With most of the media focus in recent weeks being on preventing and retaliating to state-sponsored cyberattacks, one key point about the UK’s National Cyber Security Strategy (NCSS) that has been largely ignored is how tough it may be on UK IT suppliers.
What Is The NCSS?
As the name suggests, The National Cyber Security Strategy (NCSS) is a (five-year) plan for defending the UK’s systems and infrastructure, for deterring adversaries, and for developing a whole-society capability. The strategy, recently outlined in a speech at the recent ‘Future Decoded’ conference by UK Chancellor Philip Hammond, will be carried out with the help of a £1.9 billion budget which was allocated by the previous Chancellor George Osborne.
The Impact For IT Suppliers
In the Chancellor’s speech outlining the new strategy, although he focused on responding and retaliating to cyberattacks, some key issues relating to policy changes and the impact that the strategy will have on IT suppliers were overlooked. These will mean that:
- Suppliers to the public sector will have to be subject to more stringent checks and regulation to preserve cyber security. This looks likely to mean that if products or services are supplied to the government, it is the responsibility of the supplier to make sure that they already have high-level security features included in them. This means that the government’s job as the customer will be to remove those security features if they don’t believe they need them.
- With this new model, rather than the customer adding more security protection after receiving the products/services, it is the responsibility of the supplier to ensure that security features are maximised before delivery.
- There will be a rating system for suppliers, the results of which will be made public. This means that public sector companies and members of the public will have a means with which to judge the supplier in terms of how secure their products and services are, and this could impact upon future business for that supplier.
- The government also looks likely to grant itself the power to test a supplier’s cyber security measures, and to force them to make changes to improve them where it thinks they are needed.
- Suppliers will be made liable for cyber breaches that affect public services.

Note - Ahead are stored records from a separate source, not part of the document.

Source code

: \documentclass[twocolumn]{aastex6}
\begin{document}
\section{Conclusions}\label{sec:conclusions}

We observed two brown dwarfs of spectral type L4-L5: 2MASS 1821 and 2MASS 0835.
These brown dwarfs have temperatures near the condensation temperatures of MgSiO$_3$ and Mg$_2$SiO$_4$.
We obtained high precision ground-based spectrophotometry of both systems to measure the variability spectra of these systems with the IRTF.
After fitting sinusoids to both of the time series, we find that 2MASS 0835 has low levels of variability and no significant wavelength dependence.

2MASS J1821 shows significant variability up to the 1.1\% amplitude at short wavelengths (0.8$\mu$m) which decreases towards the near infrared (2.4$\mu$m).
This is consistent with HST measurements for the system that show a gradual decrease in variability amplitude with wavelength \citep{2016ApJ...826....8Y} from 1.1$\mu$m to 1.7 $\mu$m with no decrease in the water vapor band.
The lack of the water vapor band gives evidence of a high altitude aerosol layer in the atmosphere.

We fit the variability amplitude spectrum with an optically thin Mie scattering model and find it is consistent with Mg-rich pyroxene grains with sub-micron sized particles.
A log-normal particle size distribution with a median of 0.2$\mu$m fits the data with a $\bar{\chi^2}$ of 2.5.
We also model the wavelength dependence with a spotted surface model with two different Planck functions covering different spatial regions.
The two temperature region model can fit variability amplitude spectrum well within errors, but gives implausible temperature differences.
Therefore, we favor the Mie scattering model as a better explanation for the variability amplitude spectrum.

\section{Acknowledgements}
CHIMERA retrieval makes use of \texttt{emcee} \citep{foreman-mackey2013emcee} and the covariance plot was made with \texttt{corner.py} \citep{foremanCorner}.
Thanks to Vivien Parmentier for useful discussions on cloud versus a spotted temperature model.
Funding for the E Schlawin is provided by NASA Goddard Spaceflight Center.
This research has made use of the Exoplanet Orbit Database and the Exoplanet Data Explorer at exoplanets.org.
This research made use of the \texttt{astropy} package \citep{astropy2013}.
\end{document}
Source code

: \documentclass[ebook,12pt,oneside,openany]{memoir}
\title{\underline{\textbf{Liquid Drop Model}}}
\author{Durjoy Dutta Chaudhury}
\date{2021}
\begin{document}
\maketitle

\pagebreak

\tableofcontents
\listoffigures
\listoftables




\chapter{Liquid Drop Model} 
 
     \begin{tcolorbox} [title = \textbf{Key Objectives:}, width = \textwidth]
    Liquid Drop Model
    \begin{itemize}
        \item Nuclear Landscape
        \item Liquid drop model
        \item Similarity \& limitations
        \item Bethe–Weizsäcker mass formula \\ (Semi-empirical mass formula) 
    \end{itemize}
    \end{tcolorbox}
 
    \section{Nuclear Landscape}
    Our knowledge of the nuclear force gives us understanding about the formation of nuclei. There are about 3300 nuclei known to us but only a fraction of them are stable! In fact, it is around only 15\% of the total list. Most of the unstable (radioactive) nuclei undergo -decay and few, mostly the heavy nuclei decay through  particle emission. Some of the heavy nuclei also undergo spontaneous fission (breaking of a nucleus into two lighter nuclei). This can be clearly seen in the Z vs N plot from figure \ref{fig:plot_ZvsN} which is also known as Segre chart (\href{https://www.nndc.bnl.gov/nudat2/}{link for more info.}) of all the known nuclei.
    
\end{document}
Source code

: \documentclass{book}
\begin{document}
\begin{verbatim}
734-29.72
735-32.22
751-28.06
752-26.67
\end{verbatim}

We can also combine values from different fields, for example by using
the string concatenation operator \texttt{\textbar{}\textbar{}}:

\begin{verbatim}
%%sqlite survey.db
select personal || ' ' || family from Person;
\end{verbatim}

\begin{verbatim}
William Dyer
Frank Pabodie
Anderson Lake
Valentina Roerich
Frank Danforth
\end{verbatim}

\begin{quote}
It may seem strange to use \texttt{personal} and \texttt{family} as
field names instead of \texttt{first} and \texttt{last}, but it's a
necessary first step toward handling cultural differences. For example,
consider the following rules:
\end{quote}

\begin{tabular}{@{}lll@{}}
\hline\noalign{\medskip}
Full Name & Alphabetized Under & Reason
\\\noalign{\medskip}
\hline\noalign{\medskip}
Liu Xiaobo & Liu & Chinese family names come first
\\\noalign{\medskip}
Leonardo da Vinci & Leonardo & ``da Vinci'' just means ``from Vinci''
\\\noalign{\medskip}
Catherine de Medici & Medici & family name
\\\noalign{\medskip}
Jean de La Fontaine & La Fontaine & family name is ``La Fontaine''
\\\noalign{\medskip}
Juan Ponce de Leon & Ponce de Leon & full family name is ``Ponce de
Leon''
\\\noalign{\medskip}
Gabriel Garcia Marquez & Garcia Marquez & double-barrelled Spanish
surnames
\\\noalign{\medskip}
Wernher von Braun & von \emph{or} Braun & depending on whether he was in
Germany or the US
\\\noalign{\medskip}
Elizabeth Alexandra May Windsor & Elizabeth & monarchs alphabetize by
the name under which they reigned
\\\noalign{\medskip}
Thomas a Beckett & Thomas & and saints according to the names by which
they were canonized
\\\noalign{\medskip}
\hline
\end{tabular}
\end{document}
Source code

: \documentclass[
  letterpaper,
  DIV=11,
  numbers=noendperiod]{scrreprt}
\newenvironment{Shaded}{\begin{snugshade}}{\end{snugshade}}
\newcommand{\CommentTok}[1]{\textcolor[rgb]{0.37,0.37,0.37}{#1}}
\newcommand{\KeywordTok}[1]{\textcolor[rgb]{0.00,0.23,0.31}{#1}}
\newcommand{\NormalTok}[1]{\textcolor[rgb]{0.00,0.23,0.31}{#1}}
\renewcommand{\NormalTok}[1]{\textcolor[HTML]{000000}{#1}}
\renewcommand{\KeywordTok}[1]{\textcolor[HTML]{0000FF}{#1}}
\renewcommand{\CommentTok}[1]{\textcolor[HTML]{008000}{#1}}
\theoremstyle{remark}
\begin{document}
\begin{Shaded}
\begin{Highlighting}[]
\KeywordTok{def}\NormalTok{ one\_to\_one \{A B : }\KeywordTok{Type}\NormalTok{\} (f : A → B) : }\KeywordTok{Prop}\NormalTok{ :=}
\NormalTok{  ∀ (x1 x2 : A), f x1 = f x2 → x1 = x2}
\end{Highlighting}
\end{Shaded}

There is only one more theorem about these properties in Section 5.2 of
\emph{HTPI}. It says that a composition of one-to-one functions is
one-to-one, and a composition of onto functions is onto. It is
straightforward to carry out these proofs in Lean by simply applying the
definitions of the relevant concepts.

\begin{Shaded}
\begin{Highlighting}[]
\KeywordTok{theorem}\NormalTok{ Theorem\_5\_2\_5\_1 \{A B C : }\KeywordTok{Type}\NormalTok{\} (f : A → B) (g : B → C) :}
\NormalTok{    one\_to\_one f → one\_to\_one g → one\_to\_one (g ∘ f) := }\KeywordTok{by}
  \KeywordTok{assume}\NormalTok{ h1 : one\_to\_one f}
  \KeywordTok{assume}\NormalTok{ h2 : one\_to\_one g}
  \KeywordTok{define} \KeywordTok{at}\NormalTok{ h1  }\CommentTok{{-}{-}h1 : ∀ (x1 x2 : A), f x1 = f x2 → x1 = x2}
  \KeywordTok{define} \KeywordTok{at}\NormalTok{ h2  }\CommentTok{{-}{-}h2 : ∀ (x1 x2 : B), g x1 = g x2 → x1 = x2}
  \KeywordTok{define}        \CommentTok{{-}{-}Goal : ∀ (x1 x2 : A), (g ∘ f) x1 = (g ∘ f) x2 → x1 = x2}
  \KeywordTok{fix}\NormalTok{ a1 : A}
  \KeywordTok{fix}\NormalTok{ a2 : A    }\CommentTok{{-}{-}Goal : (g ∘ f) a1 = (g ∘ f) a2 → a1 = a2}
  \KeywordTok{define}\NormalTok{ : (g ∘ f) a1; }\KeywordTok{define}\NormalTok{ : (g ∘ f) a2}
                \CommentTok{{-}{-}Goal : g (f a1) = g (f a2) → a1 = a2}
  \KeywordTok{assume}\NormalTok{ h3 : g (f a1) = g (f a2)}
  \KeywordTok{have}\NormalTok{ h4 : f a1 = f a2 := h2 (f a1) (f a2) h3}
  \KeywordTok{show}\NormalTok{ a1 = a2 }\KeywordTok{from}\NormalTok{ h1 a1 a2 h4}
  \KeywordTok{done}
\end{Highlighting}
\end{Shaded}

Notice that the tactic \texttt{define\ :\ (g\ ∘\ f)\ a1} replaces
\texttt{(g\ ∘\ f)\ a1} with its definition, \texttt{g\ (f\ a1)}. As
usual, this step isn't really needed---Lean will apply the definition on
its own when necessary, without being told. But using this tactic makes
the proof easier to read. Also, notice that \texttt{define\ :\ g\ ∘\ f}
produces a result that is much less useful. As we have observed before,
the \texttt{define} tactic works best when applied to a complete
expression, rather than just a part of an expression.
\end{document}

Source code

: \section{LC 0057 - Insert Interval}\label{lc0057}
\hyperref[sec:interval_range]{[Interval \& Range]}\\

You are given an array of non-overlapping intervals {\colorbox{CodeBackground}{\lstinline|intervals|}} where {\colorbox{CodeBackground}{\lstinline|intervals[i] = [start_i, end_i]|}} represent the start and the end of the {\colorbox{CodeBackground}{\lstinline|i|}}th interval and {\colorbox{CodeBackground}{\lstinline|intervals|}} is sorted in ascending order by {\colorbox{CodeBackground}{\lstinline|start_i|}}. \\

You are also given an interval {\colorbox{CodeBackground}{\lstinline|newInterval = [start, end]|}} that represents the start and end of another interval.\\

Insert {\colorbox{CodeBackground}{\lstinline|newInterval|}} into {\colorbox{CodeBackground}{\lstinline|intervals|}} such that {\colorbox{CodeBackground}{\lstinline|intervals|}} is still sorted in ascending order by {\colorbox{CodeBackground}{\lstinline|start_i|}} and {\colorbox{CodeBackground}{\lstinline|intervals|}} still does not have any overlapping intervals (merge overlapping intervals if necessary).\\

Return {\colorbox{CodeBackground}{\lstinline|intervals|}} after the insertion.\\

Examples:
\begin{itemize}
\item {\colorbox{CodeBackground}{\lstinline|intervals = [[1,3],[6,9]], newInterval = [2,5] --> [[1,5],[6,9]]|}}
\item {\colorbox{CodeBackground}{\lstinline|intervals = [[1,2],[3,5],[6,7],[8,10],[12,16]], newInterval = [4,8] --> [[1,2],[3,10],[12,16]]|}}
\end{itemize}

What Does This Mean For Your Business?
Although the government appears to believe that there will be a general benefit from cyber security regulations in the UK (being seen as higher in the UK than in other comparative advanced economies), if you are an IT supplier to the public sector this new national strategy may dramatically affect you.
It will mean higher costs and greater risks and responsibilities, plus it could mean that smaller suppliers may find it harder to compete. The effects of a poor rating could also mean that future business is affected and this could cause greater anxiety for suppliers and put more pressure on them.